Title :
Reinforcement learning methods for multi-linked manipulator obstacle avoidance and control
Author :
Tham, Chen K. ; Prager, Richard W.
Author_Institution :
Dept. of Eng., Cambridge Univ., UK
Abstract :
This paper treats the multi-linked manipulator obstacle avoidance and control task as the interaction between a learning agent and an unknown environment. The role of the agent is to generate actions that maximises the reward that it receives from the environment. We demonstrate how two learning algorithms common in reinforcement learning literature- adaptive heuristic critic (AHC) (Barto et al., 1983), and Q-learning (Watkins, 1989)-can be used to solve the task successfully in two different ways: 1) through the generation of position commands to a PD controller which produces torque commands to drive the manipulator, and 2) through the direct generation of torque commands, removing the need for a PD controller. During the process, the inverse kinematics problem for multi-linked manipulators is automatically solved. Fast function approximation is achieved through the use of an array of cerebellar model arithmetic computers (CMAC).

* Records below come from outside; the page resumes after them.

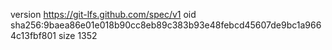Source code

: version https://git-lfs.github.com/spec/v1
oid sha256:9baea86e01e018b90cc8eb89c383b93e48febcd45607de9bc1a9664c13fbf801
size 1352
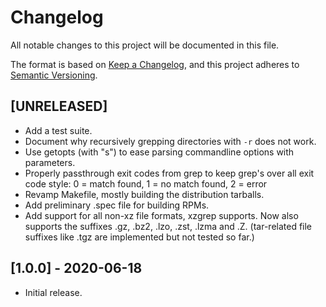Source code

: # Changelog

All notable changes to this project will be documented in this file.

The format is based on
[Keep a Changelog](https://keepachangelog.com/en/1.0.0/), and this
project adheres to
[Semantic Versioning](https://semver.org/spec/v2.0.0.html).

## [UNRELEASED]

* Add a test suite.
* Document why recursively grepping directories with `-r` does not
  work.
* Use getopts (with "s") to ease parsing commandline options with
  parameters.
* Properly passthrough exit codes from grep to keep grep's over all
  exit code style: 0 = match found, 1 = no match found, 2 = error
* Revamp Makefile, mostly building the distribution tarballs.
* Add preliminary .spec file for building RPMs.
* Add support for all non-xz file formats, xzgrep supports. Now also
  supports the suffixes .gz, .bz2, .lzo, .zst, .lzma and .Z.
  (tar-related file suffixes like .tgz are implemented but not tested
  so far.)

## [1.0.0] - 2020-06-18

* Initial release.
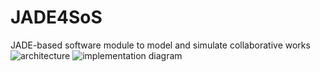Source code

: # JADE4SoS
JADE-based software module to model and simulate collaborative works 
![architecture](./zele-git/JADE4SoS/src/figures/rga.png)
![implementation diagram](https://github.com/zele-git/ATCSimulation4Testing/blob/master/imp_diagram.png)
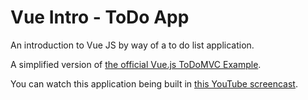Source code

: # Vue Intro - ToDo App

An introduction to Vue JS by way of a to do list application.

A simplified version of [the official Vue.js ToDoMVC Example](https://vuejs.org/v2/examples/todomvc.html).

You can watch this application being built in [this YouTube screencast](https://youtu.be/D_8OcnQMAIw).
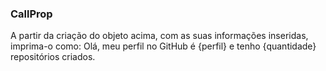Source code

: ### CallProp

A partir da criação do objeto acima, com as suas informações inseridas, imprima-o como:
Olá, meu perfil no GitHub é {perfil} e tenho {quantidade} repositórios criados.
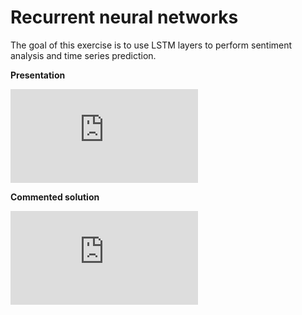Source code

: # Recurrent neural networks

The goal of this exercise is to use LSTM layers to perform sentiment analysis and time series prediction.

**Presentation**

<div class="embed-container">
  <iframe src="https://www.youtube.com/embed/MY1ZSWcG5Mc" frameborder="0" allowfullscreen></iframe>
</div>

**Commented solution**

<div class="embed-container">
  <iframe src="https://www.youtube.com/embed/9h68UbQpqqc" frameborder="0" allowfullscreen></iframe>
</div>
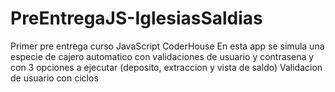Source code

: # PreEntregaJS-IglesiasSaldias
Primer pre entrega curso JavaScript CoderHouse
En esta app se simula una especie de cajero automatico con validaciones de usuario y contrasena y con 3 opciones a ejecutar (deposito, extraccion y vista de saldo)
Validacion de usuario con ciclos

The generation of both discrete and continuous actions are investigated and the performance of the algorithms in terms of learning rates, efficiency of solutions, and memory requirements are evaluated
Keywords :
adaptive systems; function approximation; kinematics; learning systems; neural nets; nonlinear control systems; path planning; CMAC; PD controller; Q-learning; adaptive heuristic critic; cerebellar model arithmetic computers; function approximation; inverse kinematics; multilinked manipulator; obstacle avoidance; position commands; reinforcement learning; torque commands; Adaptive control; Function approximation; Kinematics; Machine learning; Manipulator dynamics; PD control; Programmable control; Robots; Stochastic processes; Torque control;
Conference_Titel :
Motion Control Proceedings, 1993., Asia-Pacific Workshop on Advances in
Print_ISBN :
0-7803-1223-6
DOI :
10.1109/APWAM.1993.316204